Despite our youth, we understood that once we were married, our unity took precedence over all other relationships we had, no matter the depth or length of that relationship. In fact, it was probably because of our youth that we believed that we didn’t need anyone else. We were each other’s best friend. There was no one else with which we wanted to hang out. We satisfied each other’s needs in every way. The true gift and miracle is that all of these realities still apply to us today.
In the early days of our marriage, there were several times when this commitment to unity was tested. There were arguments and disagreements that could have easily sent us running back to the safety of our parents. Yet, we had decided that our issues were our own. We would work them out ourselves, trusting in the ultimate love we had for each other. I never even considered bad mouthing my husband to my mom and dad. I never gossiped to my friends about the difficulties we experienced. Those closest to us would occasionally see the spats between us, but they never saw the unity being split. We were human to a fault, but we cleaved to each other as we hashed out this thing called marriage.

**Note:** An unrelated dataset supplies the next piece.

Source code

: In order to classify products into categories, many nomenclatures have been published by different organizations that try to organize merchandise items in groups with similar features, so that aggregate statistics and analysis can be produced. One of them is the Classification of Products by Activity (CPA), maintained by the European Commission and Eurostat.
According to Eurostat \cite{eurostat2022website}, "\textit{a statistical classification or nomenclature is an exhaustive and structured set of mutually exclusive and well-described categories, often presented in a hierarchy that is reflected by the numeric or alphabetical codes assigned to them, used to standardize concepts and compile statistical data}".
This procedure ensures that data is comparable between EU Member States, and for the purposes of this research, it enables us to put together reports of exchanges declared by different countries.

This lesson has stayed with us for these last decades. To this day, Chris and I will still have our issues and disagreements. In some ways, older age has made us more obstinate and stubborn at times, causing the resolution to take longer. Yet, we always find a way. Why? Because we have never lost our commitment to unity. There is no other choice in our eyes. We have never run to mom and dad, we have never sought refuge in other friends, and we have never put our children in the middle of our fights. We only have each other to which to cleave, so we will figure it out. That lack of other alternatives has bonded us together even closer through the years. Now, more than ever, I feel that Chris and I have become one flesh. Despite my strong sense of independence and strength, I am not complete without my husband. He makes me better than I could ever be without him. And the fullness of that unity is found in the beauty of our children. They are flowers that are blooming in the light of a bond that acts as a guard of protection to our family.
When Chris and I are linked in a unifying love, we are very much like that image of Gandalf, from J.R.R. Tolkein’s Fellowship of the Ring. At that moment in the Mines of Moria, as the evil from the pit of hell came against the fleeing fellowship, Gandalf stood in the gap, lifting his scepter in defiance and shouts,
“YOU SHALL NOT PASS!”
That’s us. That’s what all marriage should shout to those on the outside. YOU SHALL NOT PASS. The bonds of holy matrimony is nothing to fool around with. The power that resides in that unity is eternal and world changing. When a couple stands united against all that seek to divide, no matter how well intending, grace pours into that marriage and all kinds of blessing is bestowed.
To all you young married couples, couples approaching the the unity of marriage, or you old timers out there, stay unified. Be that defiant hero who refuses to allow evil to pass between you. Stand firm in the commitment you made to leave and cleave, becoming one flesh. No other relationship, even that of your children, is more important than the bond of husband and wife. Why? Because it is through that covenant that God chose with which to identify. It is through that bond that grace pours into your family, and even into your very soul. There must be unity. Stand together and allow the grace of God to work miracles.